Problem to work on
Using the data below, output the first line and every line after it up to and including the line containing "Call a tool", exactly as written and with nothing added.
:: Records for the exercise
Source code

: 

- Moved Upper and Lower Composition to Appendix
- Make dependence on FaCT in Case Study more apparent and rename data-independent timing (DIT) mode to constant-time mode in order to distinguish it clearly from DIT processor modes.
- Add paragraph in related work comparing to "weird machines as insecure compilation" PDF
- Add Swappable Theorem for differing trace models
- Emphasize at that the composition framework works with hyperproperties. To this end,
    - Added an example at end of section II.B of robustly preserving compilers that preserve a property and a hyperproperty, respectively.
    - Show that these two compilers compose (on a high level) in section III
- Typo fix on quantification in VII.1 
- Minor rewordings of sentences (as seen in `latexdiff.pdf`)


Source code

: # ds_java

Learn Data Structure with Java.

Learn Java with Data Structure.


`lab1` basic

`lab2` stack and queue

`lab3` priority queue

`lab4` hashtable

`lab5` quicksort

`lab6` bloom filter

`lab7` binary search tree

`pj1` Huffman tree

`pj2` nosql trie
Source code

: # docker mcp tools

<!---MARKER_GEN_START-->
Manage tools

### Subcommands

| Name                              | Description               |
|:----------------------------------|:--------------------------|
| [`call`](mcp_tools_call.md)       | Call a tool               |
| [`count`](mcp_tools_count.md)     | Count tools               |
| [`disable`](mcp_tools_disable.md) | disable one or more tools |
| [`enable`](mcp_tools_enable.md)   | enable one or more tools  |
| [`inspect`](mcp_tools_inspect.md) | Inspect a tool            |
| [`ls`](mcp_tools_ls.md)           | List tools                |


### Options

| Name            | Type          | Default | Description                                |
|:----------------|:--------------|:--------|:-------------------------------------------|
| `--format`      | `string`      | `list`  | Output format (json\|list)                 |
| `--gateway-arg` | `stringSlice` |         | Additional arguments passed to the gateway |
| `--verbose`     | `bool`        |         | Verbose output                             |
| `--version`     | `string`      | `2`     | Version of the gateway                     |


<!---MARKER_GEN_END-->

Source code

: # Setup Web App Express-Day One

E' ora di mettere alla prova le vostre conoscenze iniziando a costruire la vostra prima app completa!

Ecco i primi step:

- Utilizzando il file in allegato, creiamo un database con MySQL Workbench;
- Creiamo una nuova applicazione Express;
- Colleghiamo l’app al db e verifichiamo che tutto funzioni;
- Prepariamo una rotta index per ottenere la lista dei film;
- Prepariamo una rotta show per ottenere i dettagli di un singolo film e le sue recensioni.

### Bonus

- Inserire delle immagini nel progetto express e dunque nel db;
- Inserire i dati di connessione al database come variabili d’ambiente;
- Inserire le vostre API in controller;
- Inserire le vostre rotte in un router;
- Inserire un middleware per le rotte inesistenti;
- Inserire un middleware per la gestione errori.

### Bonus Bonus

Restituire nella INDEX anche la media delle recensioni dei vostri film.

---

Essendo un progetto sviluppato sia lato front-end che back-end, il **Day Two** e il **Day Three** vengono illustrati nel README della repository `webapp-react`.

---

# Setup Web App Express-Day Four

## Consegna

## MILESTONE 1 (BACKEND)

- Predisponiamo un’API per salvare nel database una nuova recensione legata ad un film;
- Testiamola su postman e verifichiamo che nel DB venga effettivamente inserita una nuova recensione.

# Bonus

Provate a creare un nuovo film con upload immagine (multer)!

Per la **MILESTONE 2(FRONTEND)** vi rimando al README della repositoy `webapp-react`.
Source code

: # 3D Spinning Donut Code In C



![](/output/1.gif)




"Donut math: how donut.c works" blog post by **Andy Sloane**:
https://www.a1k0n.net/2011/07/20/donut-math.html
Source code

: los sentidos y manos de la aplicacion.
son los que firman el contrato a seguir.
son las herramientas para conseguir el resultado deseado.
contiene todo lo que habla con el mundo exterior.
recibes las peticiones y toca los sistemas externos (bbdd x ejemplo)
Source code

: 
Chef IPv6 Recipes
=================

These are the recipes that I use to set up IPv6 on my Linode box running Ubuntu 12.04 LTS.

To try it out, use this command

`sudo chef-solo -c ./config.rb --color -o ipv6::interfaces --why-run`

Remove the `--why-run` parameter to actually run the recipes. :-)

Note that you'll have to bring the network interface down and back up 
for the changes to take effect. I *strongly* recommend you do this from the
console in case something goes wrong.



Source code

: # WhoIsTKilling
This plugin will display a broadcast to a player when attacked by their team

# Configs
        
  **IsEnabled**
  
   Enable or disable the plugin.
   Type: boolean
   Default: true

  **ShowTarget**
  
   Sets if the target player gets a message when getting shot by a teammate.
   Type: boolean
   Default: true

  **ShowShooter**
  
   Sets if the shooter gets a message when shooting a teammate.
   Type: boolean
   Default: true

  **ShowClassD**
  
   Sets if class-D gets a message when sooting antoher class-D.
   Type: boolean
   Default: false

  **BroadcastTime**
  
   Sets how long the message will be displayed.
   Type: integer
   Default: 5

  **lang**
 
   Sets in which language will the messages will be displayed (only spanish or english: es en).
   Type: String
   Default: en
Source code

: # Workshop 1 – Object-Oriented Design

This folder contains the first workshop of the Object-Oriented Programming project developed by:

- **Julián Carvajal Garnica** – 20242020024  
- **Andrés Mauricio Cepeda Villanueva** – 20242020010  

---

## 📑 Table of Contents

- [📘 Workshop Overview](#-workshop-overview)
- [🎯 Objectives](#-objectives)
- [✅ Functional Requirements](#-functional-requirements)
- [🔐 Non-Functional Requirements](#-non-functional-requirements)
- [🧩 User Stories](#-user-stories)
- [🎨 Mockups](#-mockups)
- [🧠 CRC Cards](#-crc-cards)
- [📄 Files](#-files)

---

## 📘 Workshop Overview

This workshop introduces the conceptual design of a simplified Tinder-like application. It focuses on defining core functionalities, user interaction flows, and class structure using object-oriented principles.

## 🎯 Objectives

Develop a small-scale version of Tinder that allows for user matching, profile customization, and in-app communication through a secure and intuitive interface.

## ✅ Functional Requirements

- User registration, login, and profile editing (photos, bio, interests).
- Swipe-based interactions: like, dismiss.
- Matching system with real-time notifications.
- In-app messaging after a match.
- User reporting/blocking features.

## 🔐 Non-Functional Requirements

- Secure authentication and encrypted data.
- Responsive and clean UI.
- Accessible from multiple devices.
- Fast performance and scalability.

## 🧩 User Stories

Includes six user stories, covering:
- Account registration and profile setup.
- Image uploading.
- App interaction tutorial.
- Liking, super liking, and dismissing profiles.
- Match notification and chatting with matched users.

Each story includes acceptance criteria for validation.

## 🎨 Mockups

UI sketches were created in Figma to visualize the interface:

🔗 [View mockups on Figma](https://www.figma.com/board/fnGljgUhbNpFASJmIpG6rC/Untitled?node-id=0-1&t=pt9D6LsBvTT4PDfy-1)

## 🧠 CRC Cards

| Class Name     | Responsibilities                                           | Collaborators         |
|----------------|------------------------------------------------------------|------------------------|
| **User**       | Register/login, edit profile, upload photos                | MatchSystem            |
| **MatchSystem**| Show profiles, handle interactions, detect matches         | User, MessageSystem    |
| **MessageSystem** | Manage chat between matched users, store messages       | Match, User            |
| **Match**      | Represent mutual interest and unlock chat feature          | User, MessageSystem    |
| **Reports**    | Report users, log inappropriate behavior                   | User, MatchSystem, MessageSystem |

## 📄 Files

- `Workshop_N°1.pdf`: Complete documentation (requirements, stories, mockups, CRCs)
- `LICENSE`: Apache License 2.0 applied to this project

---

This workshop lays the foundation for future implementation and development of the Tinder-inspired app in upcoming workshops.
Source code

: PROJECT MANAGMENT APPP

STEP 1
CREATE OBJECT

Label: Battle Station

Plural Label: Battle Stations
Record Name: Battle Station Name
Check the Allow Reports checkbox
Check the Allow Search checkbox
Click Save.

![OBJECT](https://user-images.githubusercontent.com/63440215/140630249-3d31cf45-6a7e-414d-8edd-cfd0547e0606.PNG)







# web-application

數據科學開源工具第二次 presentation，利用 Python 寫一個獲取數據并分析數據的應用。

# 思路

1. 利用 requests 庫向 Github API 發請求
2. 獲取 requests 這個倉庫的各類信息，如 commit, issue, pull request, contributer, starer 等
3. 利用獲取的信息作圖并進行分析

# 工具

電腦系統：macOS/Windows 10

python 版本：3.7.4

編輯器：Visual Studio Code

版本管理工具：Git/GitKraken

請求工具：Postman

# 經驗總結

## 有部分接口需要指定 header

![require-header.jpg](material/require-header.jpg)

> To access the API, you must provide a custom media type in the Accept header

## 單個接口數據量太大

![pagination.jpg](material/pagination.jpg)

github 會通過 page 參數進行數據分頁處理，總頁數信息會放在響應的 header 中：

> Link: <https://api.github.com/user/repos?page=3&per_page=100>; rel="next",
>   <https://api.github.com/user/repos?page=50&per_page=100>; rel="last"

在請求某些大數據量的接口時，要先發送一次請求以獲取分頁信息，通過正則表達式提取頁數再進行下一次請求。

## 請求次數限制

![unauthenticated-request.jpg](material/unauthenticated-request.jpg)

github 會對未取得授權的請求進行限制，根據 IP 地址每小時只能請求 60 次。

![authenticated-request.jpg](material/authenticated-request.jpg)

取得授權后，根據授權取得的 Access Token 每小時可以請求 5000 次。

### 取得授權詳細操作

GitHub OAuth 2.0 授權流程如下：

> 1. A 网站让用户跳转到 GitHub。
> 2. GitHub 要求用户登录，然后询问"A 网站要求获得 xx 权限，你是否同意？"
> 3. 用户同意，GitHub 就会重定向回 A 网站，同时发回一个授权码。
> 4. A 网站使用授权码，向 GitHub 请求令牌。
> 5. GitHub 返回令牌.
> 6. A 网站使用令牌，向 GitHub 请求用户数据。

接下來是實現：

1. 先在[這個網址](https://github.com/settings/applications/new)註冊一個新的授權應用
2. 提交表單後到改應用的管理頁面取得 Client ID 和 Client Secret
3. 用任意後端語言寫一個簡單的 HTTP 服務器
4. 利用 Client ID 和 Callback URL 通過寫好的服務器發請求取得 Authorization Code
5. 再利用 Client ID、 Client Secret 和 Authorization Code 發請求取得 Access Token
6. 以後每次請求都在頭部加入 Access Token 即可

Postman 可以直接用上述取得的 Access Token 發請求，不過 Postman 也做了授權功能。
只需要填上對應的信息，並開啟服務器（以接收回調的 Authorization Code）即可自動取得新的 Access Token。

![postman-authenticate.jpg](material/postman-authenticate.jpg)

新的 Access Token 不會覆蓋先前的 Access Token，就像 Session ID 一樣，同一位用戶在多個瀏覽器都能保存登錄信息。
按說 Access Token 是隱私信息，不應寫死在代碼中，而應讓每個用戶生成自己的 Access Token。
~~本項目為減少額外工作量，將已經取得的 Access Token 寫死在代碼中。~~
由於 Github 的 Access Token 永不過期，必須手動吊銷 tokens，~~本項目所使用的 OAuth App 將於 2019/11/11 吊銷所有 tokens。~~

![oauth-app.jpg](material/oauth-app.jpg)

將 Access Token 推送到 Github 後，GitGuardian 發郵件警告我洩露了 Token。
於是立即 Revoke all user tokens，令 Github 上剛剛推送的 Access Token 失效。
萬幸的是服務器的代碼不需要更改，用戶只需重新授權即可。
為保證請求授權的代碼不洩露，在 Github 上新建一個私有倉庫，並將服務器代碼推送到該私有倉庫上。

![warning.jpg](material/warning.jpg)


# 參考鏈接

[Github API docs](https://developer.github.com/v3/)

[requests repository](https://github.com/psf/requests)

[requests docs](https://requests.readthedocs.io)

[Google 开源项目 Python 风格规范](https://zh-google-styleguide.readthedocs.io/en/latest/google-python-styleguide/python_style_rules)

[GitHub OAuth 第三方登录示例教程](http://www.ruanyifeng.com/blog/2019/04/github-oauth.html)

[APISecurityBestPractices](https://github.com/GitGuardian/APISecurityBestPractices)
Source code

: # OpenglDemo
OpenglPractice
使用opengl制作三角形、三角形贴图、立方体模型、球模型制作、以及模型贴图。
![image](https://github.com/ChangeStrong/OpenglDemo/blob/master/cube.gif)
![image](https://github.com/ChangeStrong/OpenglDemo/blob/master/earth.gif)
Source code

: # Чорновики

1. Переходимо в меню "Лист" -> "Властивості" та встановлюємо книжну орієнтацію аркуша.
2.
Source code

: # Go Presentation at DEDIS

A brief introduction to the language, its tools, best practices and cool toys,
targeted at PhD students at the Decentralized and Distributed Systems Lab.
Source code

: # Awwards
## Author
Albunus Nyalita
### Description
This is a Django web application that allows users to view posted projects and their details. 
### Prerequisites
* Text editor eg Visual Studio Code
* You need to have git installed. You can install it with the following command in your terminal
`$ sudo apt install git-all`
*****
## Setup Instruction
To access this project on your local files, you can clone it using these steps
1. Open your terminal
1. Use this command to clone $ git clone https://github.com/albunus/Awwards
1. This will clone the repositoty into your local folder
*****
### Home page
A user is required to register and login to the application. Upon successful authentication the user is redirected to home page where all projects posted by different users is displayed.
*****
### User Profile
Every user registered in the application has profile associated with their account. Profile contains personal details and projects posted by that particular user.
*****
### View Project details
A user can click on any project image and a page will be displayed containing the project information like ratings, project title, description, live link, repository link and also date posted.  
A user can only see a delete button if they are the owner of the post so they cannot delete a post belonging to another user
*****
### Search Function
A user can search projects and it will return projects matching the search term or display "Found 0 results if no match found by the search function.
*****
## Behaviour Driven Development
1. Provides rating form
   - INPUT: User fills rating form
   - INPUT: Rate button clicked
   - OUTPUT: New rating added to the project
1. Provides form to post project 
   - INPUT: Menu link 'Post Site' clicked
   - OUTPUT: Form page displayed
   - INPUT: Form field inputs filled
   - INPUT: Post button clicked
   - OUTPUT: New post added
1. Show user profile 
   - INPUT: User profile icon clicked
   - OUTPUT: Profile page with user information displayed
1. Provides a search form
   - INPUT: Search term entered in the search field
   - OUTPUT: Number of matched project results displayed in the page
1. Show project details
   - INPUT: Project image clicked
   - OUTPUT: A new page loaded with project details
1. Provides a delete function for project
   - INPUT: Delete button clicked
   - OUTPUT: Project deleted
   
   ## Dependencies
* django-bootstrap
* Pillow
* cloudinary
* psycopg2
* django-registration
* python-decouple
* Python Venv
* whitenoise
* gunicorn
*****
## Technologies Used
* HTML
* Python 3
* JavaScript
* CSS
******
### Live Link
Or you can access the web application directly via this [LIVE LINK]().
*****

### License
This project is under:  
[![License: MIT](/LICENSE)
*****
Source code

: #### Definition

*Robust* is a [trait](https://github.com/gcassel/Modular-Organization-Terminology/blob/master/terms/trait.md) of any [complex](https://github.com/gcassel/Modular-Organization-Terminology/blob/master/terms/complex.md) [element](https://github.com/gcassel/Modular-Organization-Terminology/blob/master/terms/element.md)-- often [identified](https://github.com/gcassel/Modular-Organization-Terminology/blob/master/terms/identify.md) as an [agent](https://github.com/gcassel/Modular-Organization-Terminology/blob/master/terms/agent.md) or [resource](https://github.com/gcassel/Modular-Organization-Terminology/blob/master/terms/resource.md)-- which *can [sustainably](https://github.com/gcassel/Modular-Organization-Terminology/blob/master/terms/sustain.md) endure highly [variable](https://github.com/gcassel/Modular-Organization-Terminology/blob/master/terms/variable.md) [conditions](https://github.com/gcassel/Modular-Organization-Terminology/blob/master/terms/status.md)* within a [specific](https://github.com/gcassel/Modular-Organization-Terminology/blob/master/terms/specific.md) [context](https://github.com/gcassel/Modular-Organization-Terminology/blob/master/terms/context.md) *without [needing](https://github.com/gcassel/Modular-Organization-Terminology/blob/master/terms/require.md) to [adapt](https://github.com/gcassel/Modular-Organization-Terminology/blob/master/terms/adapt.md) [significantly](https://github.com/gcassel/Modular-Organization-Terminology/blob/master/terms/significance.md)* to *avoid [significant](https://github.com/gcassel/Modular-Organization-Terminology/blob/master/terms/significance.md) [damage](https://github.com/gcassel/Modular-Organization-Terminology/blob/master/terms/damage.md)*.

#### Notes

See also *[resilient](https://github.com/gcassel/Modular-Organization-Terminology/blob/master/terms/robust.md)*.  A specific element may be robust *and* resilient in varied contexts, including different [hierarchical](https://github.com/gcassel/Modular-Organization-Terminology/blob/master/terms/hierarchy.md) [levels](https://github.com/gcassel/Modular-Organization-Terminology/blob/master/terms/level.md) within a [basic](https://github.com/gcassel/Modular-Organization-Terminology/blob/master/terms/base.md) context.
::::
Exercise response
Source code

: 

- Moved Upper and Lower Composition to Appendix
- Make dependence on FaCT in Case Study more apparent and rename data-independent timing (DIT) mode to constant-time mode in order to distinguish it clearly from DIT processor modes.
- Add paragraph in related work comparing to "weird machines as insecure compilation" PDF
- Add Swappable Theorem for differing trace models
- Emphasize at that the composition framework works with hyperproperties. To this end,
    - Added an example at end of section II.B of robustly preserving compilers that preserve a property and a hyperproperty, respectively.
    - Show that these two compilers compose (on a high level) in section III
- Typo fix on quantification in VII.1 
- Minor rewordings of sentences (as seen in `latexdiff.pdf`)


Source code

: # ds_java

Learn Data Structure with Java.

Learn Java with Data Structure.


`lab1` basic

`lab2` stack and queue

`lab3` priority queue

`lab4` hashtable

`lab5` quicksort

`lab6` bloom filter

`lab7` binary search tree

`pj1` Huffman tree

`pj2` nosql trie
Source code

: # docker mcp tools

<!---MARKER_GEN_START-->
Manage tools

### Subcommands

| Name                              | Description               |
|:----------------------------------|:--------------------------|
| [`call`](mcp_tools_call.md)       | Call a tool               |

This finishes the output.